O bom diálogo é feito de sutilezas e contrastes, sutilezas e contrastes. Um personagem não precisa chamar o outro sempre de bobo, feio e chato pra ofendê-lo.
O Golpista do Ano, de 2011, não tem nada memorável salvo (para nós brasileiros) ter o Rodrigo Santoro contracenando com Jim Carrey e Ewan McGregor. Mas uma cena besta sempre ficou na minha mente. Infelizmente não a achei no Youtube pra colar aqui. Vou tentar descrevê-la de cabeça.
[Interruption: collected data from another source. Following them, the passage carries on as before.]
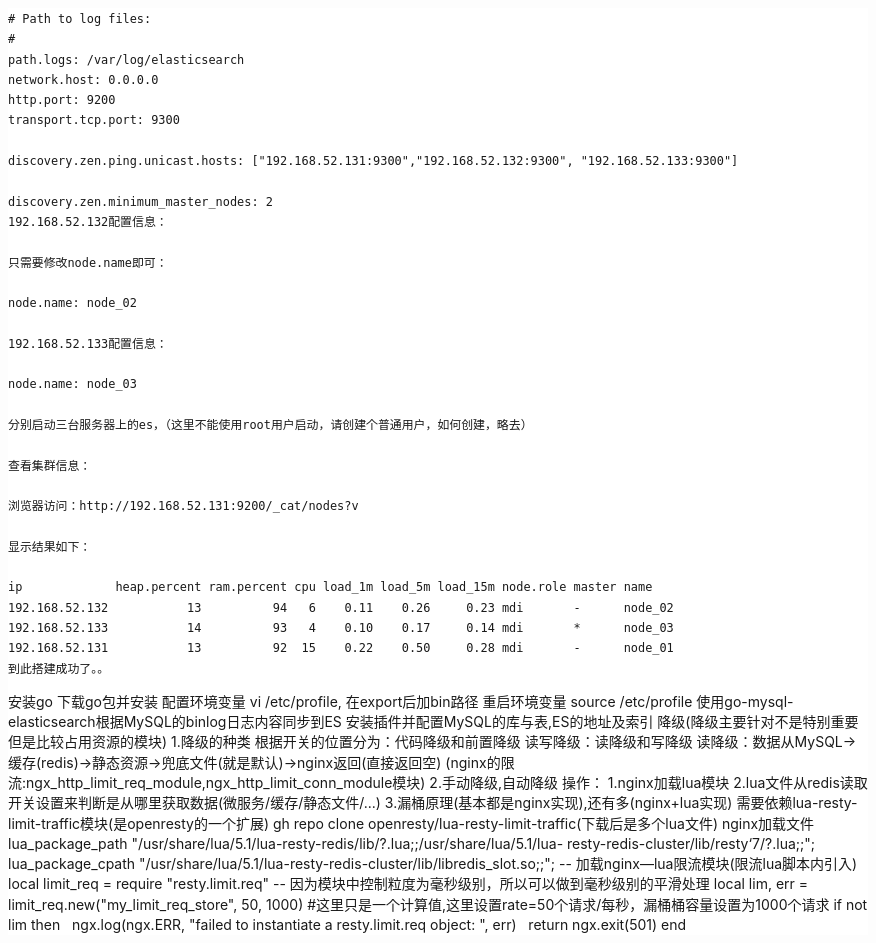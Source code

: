 	# Path to log files:
	#
	path.logs: /var/log/elasticsearch
	network.host: 0.0.0.0
	http.port: 9200
	transport.tcp.port: 9300

	discovery.zen.ping.unicast.hosts: ["192.168.52.131:9300","192.168.52.132:9300", "192.168.52.133:9300"]

	discovery.zen.minimum_master_nodes: 2 
	192.168.52.132配置信息：

	只需要修改node.name即可：

	node.name: node_02

	192.168.52.133配置信息：

	node.name: node_03

	分别启动三台服务器上的es，（这里不能使用root用户启动，请创建个普通用户，如何创建，略去）

	查看集群信息：

	浏览器访问：http://192.168.52.131:9200/_cat/nodes?v

	显示结果如下：

	ip             heap.percent ram.percent cpu load_1m load_5m load_15m node.role master name
	192.168.52.132           13          94   6    0.11    0.26     0.23 mdi       -      node_02
	192.168.52.133           14          93   4    0.10    0.17     0.14 mdi       *      node_03
	192.168.52.131           13          92  15    0.22    0.50     0.28 mdi       -      node_01
	到此搭建成功了。。
安装go
	下载go包并安装
	配置环境变量
		vi /etc/profile, 在export后加bin路径
		重启环境变量 source /etc/profile
使用go-mysql-elasticsearch根据MySQL的binlog日志内容同步到ES
	安装插件并配置MySQL的库与表,ES的地址及索引
降级(降级主要针对不是特别重要但是比较占用资源的模块)
	1.降级的种类
		根据开关的位置分为：代码降级和前置降级
		读写降级：读降级和写降级
			读降级：数据从MySQL->缓存(redis)->静态资源->兜底文件(就是默认)->nginx返回(直接返回空)
		(nginx的限流:ngx_http_limit_req_module,ngx_http_limit_conn_module模块)
	2.手动降级,自动降级
	操作：
		1.nginx加载lua模块
		2.lua文件从redis读取开关设置来判断是从哪里获取数据(微服务/缓存/静态文件/...)
	3.漏桶原理(基本都是nginx实现),还有多(nginx+lua实现)
		需要依赖lua-resty-limit-traffic模块(是openresty的一个扩展)
		gh repo clone openresty/lua-resty-limit-traffic(下载后是多个lua文件)
		nginx加载文件
			lua_package_path "/usr/share/lua/5.1/lua-resty-redis/lib/?.lua;;/usr/share/lua/5.1/lua- resty-redis-cluster/lib/resty‘7/?.lua;;";
			lua_package_cpath "/usr/share/lua/5.1/lua-resty-redis-cluster/lib/libredis_slot.so;;";
		-- 加载nginx—lua限流模块(限流lua脚本内引入)
		local limit_req = require "resty.limit.req"
		-- 因为模块中控制粒度为毫秒级别，所以可以做到毫秒级别的平滑处理
		local lim, err = limit_req.new("my_limit_req_store", 50, 1000) #这里只是一个计算值,这里设置rate=50个请求/每秒，漏桶桶容量设置为1000个请求
		if not lim then
		  ngx.log(ngx.ERR, "failed to instantiate a resty.limit.req object: ", err)
		  return ngx.exit(501)
		end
De manhã, um homem chega de carro à firma, e então vê um puta carrão chegando ao mesmo estacionamento. O homem fica olhando admirado e vê sair de dentro do carrão seu colega de trabalho, interpretado pelo Jim Carrey. Corta para os dois subindo o elevador juntos. Se cumprimentam, Jim Carrey com um ar exibido de quem nunca teve grana e agora tem muita. O homem elogia o carro; Jim, orgulhoso, responde que acaba de comprar, não lembro a fala mas a ação era “se mostrar”. Pausa, Jim Carrey pergunta qual carro o colega está dirigindo, o homem diz o nome, é algo bem simples. Outra pausa, e então Jim Carrey manda o elogio:
- Tem ótimo rendimento!
… E então sai do elevador deixando o homem lá sozinho.
Foi um elogio? Foi. Mas para o Homem, e para nós espectadores, foi claramente uma cutucada.
Passemos agora para uma das cenas de Bergman que mais me rasgam por dentro. É do filme Sonata de Outono, um retrato incrivel e terrível de relações mãe-e-filha.
(Por favor clique no link pra assistir, esse vídeo não está autorizado a ser exibido fora do Youtube: Sonata de Outono - Cena do Piano )
Aos 2´19”, depois da Filha tocar a peça do Chopin, temos as falas:
MÃE: Eva, minha querida.
FILHA: É só isso?
MÃE: É que eu me emocionei tanto.
FILHA: Você gostou?
MÃE: Eu gostei de você.
Uma filha que só quer validação da mãe. Uma mãe que não sabe como dar o que a filha precisa. Enquanto no exemplo do Jim Carrey, o elogio tinha aquela intenção de alfinetar, aqui não. A mãe interpretada por Ingrid Bergman tentou se furtar de criticar a filha. Eu gostei de você. A intenção foi boa. Mães também vão para o inferno.
EXERCÍCIO:
…
Você ainda tá lendo? Então para e vai já ver Sonata de Outono, porra! Ele é uma aula melhor do que a que eu poderia dar em mil anos. Só se atente a como as relações do filme são cheias de elogios que destroem, intencionalmente ou não.
E depois pegue qualquer episódio - qualquer um! - de Downton Abbey. Note como a nobreza, especialmente a personagem de Maggie Smith, metralha usando elogios. É uma das características da ironia inglesa. Mais pra frente voltaremos a falar sobre humor inglês, algo que merece um capítulo especial.